Records from a collection:
□ □ □ □ □ □ □
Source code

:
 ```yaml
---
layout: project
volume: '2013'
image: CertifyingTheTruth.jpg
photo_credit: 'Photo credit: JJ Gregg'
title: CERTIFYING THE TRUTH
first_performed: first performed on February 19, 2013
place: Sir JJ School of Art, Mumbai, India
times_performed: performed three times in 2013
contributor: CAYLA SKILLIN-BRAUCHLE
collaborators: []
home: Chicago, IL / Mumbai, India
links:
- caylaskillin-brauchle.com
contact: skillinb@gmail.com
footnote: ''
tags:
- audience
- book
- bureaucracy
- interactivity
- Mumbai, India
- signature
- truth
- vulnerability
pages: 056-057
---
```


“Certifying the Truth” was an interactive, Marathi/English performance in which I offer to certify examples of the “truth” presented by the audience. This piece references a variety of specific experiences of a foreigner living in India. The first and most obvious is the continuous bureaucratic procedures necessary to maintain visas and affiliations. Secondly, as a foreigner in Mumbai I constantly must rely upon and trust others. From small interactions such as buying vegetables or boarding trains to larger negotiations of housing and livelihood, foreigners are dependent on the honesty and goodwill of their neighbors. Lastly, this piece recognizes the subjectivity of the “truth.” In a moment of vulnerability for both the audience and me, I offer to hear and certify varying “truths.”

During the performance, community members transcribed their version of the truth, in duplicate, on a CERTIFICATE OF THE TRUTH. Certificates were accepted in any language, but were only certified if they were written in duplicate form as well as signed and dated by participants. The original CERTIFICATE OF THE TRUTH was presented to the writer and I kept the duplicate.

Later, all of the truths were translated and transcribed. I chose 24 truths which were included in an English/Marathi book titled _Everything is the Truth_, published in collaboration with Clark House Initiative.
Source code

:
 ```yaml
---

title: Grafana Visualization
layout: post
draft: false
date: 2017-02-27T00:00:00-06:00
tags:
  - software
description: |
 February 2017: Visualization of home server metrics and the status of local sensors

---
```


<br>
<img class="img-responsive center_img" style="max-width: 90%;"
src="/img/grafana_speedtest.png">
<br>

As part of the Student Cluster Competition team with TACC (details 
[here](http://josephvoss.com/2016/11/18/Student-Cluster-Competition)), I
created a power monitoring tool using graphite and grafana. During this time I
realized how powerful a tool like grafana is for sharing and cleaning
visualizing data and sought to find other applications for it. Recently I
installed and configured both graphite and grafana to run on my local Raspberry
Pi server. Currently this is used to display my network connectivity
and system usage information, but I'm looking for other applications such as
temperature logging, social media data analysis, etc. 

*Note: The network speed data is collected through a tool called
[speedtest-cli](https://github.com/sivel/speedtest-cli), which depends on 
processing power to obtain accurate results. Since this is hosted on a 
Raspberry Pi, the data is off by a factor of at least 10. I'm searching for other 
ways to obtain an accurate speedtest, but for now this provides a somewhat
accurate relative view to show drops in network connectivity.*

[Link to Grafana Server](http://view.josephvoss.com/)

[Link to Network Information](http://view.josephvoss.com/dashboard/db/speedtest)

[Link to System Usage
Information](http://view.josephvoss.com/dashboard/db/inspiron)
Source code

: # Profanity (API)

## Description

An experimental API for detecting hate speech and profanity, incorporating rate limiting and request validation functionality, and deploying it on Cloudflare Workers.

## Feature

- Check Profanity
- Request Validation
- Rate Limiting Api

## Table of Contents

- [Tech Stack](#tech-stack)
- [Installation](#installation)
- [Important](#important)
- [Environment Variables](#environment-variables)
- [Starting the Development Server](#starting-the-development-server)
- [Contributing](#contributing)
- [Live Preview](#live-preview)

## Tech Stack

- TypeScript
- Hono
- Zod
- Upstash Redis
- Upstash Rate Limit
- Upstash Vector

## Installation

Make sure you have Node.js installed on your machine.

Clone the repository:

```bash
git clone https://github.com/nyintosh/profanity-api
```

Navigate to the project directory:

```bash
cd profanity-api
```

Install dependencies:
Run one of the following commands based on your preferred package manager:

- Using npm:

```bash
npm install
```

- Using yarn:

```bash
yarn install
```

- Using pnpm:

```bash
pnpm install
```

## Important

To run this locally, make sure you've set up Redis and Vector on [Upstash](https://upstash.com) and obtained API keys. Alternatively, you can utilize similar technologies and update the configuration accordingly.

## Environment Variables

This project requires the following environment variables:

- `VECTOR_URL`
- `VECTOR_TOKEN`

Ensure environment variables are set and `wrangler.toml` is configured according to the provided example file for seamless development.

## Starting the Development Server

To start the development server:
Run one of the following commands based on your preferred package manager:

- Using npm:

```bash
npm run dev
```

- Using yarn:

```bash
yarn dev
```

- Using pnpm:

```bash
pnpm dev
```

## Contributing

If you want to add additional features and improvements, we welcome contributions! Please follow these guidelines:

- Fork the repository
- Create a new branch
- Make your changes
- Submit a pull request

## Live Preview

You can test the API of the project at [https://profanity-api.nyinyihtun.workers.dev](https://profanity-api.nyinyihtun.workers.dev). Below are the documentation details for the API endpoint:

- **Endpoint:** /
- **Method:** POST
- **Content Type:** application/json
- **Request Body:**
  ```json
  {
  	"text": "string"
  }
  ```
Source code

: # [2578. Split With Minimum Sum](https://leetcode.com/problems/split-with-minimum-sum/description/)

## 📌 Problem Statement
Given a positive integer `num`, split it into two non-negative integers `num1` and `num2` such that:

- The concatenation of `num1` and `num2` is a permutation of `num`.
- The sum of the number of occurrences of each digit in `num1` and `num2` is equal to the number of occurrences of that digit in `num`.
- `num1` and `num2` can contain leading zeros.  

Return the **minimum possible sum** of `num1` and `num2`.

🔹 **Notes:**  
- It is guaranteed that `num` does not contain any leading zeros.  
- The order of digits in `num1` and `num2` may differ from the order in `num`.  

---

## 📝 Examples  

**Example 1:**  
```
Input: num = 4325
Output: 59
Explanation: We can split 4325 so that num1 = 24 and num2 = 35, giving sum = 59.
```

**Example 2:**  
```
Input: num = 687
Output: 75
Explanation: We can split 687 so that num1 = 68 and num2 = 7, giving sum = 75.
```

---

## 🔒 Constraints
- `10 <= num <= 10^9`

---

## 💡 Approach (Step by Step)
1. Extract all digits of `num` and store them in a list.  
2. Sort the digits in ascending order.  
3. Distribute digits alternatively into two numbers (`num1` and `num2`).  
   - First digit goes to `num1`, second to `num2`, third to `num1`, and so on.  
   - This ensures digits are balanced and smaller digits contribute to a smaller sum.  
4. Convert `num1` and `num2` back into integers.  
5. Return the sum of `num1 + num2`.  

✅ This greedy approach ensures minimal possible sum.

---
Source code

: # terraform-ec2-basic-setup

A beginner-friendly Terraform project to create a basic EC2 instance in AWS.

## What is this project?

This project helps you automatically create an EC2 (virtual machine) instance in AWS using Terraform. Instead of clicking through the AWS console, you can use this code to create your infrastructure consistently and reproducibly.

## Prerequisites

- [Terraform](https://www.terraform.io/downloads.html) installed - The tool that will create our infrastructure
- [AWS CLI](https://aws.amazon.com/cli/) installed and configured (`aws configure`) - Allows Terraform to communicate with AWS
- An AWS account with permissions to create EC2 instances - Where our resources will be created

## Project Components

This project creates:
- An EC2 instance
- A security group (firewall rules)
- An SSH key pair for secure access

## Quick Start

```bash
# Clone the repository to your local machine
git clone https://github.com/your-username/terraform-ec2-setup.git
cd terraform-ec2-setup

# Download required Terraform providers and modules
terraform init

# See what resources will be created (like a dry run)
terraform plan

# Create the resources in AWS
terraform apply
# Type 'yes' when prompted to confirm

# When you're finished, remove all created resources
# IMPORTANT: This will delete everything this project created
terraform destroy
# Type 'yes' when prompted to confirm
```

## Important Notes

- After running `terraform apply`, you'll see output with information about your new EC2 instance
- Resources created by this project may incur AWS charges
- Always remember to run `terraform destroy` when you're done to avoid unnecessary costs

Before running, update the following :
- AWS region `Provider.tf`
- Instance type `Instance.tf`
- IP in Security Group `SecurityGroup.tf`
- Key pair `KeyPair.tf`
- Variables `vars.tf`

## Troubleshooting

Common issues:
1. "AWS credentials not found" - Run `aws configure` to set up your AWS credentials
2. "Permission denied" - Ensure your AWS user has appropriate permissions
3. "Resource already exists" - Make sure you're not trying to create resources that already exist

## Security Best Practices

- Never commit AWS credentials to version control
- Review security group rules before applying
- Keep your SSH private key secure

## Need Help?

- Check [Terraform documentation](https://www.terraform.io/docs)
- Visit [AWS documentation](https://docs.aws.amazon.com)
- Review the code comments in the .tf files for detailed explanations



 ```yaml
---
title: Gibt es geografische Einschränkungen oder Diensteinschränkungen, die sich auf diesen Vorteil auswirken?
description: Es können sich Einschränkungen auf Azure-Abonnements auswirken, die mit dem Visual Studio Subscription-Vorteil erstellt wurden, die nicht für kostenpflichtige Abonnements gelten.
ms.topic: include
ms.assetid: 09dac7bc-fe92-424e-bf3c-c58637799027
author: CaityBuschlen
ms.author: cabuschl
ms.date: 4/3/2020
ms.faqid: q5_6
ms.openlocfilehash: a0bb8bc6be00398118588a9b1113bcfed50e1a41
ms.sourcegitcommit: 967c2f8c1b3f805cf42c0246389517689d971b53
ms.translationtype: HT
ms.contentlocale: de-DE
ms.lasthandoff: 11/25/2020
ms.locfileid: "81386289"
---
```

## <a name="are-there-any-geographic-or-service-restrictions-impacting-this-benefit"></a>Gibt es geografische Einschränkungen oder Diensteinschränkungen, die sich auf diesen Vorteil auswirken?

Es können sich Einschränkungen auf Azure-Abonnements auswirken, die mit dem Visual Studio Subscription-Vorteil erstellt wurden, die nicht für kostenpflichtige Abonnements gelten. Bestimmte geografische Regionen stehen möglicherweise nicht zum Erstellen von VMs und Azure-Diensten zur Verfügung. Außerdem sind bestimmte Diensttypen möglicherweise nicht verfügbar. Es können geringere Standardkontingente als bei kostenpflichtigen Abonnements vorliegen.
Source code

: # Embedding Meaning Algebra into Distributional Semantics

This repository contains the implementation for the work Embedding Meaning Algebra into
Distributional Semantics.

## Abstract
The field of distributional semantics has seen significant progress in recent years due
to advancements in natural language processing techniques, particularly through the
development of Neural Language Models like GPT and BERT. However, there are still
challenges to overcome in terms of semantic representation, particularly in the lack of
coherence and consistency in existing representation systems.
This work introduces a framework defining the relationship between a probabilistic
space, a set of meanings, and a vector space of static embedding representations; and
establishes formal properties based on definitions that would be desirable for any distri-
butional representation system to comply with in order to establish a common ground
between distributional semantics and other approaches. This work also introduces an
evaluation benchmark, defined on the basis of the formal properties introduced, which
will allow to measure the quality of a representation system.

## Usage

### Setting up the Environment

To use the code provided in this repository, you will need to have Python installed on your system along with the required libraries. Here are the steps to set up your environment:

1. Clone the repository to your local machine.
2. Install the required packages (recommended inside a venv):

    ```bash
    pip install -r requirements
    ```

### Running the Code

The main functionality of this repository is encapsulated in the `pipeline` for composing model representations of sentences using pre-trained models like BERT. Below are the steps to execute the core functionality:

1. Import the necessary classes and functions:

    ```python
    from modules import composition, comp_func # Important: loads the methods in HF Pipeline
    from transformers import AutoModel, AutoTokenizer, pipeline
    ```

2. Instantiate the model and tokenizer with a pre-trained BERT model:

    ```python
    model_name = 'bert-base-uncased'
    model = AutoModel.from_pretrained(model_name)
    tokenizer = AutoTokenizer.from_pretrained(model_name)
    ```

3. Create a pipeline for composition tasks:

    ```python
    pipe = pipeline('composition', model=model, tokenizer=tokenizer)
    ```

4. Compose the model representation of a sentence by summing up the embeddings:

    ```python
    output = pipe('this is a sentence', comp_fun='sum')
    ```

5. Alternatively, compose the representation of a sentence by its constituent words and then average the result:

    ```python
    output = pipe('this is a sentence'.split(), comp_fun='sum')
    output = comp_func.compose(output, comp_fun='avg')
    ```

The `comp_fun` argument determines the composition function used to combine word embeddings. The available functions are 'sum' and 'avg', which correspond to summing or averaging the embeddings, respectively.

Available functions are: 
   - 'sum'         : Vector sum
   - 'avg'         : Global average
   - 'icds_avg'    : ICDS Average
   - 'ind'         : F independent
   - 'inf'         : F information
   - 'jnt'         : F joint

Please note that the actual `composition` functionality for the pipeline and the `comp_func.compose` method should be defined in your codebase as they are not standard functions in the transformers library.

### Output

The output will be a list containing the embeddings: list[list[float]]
□ □ □ □ □ □ □
Requirement
From the records above, copy each line in which the string "github" occurs.

Exercise response
[speedtest-cli](https://github.com/sivel/speedtest-cli), which depends on 
git clone https://github.com/nyintosh/profanity-api
git clone https://github.com/your-username/terraform-ec2-setup.git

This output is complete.